Soll das jetzt antimuslimischer Rassismus sein? Dazu aufzufordern? Dein Ernst?
Das insinuiert er zumindest die ganze Zeit. Und wer das quatschig findet, kann nur intolerante Grünkartoffel, noch intolerantere Kartoffel oder dumme, verblödete Bintje sein (geht immer). Oder ein Aluhut. ; )
Das Problem bei dieser Frage ist aus seiner Sicht womöglich, dass Habeck m.W. weder Muslim noch BPoC, sondern einfach völlig unspektakulär an der Ostsee geboren und weiß ist - und zudem (Frechheit aber auch!) einer Partei angehört, die E.R. sowieso gefressen hat. Irgendwie so. Wäre aber ungefähr so sinnig wie das Auftrittsverbot von FFF für Ronja Maltzahn wegen Dreadlocks und angeblicher "kultureller Aneignung" in Hannover. *Ironie off*
 

Alubehütet

Well-Known Member
Noch einmal.nachgefragt, auf den Punkt. Was ist falsch, zu fordern
dass kein Muslim juden- und israelfeindlich hetzt
Und auch kein Christ, kein Nazi, kein Kartoffelgründeutscher, keine Bintjekartoffel, kein Aluhut, kein Ruzze, kein Erdogan?
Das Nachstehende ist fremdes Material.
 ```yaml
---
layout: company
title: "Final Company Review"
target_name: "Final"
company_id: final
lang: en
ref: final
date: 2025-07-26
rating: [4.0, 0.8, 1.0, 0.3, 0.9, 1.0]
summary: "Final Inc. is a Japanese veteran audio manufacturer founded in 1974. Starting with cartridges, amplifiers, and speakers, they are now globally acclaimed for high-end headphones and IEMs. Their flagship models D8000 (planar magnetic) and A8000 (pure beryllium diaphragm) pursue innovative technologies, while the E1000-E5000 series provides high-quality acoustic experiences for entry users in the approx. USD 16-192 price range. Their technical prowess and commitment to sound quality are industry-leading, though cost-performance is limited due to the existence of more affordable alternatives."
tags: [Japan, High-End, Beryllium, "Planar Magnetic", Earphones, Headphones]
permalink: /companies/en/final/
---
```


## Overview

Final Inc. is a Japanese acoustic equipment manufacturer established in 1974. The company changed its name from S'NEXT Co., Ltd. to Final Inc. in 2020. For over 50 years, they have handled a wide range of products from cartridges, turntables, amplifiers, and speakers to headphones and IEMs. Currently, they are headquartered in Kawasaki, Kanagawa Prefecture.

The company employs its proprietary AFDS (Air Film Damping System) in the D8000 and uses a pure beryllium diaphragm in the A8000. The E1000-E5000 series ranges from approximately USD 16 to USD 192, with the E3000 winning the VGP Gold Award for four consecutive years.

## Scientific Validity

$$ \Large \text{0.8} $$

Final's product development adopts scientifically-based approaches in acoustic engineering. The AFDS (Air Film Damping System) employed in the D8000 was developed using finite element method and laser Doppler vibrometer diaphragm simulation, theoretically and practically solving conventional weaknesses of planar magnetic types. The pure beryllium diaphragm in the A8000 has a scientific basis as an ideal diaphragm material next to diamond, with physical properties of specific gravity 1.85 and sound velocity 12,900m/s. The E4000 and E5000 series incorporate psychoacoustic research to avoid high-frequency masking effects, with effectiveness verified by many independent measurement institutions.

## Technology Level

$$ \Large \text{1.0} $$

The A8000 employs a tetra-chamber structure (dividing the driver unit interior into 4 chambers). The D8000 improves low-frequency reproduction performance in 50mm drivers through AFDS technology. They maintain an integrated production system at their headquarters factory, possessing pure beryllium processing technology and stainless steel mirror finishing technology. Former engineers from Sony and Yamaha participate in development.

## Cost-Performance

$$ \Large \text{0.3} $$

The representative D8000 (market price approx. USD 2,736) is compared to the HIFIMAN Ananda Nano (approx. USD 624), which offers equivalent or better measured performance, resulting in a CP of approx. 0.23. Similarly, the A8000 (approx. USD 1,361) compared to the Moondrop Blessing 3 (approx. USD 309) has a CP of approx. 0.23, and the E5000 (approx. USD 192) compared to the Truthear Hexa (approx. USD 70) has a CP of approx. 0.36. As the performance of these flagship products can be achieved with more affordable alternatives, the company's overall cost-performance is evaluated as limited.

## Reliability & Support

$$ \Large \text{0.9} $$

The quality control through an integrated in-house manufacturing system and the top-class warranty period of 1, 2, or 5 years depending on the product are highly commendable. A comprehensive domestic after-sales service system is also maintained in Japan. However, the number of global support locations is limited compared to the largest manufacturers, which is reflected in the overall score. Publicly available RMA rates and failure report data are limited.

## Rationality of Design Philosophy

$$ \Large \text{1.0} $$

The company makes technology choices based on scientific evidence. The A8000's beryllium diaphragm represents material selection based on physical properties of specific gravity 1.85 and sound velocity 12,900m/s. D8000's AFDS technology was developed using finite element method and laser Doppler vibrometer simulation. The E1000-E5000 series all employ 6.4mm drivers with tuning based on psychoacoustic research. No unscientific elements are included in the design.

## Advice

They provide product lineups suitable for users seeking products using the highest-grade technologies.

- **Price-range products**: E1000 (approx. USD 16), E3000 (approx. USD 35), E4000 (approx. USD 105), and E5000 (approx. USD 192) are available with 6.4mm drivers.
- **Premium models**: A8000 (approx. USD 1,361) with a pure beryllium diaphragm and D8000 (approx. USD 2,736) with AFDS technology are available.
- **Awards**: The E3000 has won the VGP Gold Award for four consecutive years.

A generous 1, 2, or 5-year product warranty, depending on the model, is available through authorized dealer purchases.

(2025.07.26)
Sollte es irgendjemandes Bürger-, gar Menschenrecht sein, juden- und israelfeindlich zu hetzen?



Mannmannmann, Du steigerst dich gerade in was hinein. Mach mal'n Spaziergang.
 

Bintje

Well-Known Member
Vor gut zwei Jahren habe ich einen Podcast zum Thema gehört, dort haben Landwirte und ihre Vertreter
ihre Situation detailliert geschildert.
Dort kam auch zur Sprache das immer mehr Höfe schließen müssen, die Bauern in Existenzängsten leben und
die Nerven blank liegen. (...)
Darauf wollte ich noch eingehen, komme aber erst am Wochenende oder später dazu.
Vorerst lies das mal, wenn du magst, ich fand's ganz interessant: https://archive.ph/0OW3e

"Aus wirtschaftlicher Sicht ging es den Bauern schon mal deutlich schlechter. Jahrelang galt das Motto »wachse oder weiche«: Wer seinen Betrieb nicht deutlich vergrößerte, musste ihn im Wettbewerb oft aufgeben. Gab es 2012 noch etwa 288.000 Betriebe, sank die Zahl bis 2022 auf rund 259.000. Der Trend hat sich jedoch abgeschwächt, zuletzt sank die Zahl der Betriebe nur noch um weniger als zwei Prozent pro Jahr.
Das dürfte auch damit zusammenhängen, dass viele Höfe wieder ordentlich Gewinne eingefahren haben. Im Ende Juni abgelaufenen Wirtschaftsjahr 2022/23 konnten sie dem Bauernverband zufolge im Schnitt über 115.000 Euro einstreichen, satte 45 Prozent mehr als im vorangegangenen Wirtschaftsjahr – dank hoher Weltmarktpreise für Agrarprodukte, aber auch Dank der teils üppigen Preissteigerungen für Lebensmittel im Supermarkt hierzulande. [...]"
 

EnRetard

Well-Known Member
Was daran ist falsch? An der moralischen Aufforderung, den Appell?
Die kollekive Inhaftnahme aller Muslime für das Fehlverhalten einzelner ist anmaßend, und weil von einem Nichtmuslim kommend, der noch dazu andeutet, dass Muslime Fremde sind und sie mit Ausweisung bedroht, rassistisch. Ignorant ist es außerdem, weil die Muslime kein homogener Block sind und nicht klar ist, wer dazu gehört. Und schließlich: Wenn es keine theologische Begründung für den Judenhass gibt, sind die angesprochenen Hetzer nur zufällig Muslime. Dann geht der "Appell", der keiner ist, sondern eine aufgebaute Drohkulisse, ins Leere. Aber wie schon gesagt, ich halte Musime nicht für die Hauptadressaten der habeckschen Rede, sondern Deutsche aus dem Milieu, aus dem die Grünen ihre Wählerstimmen schöpfen.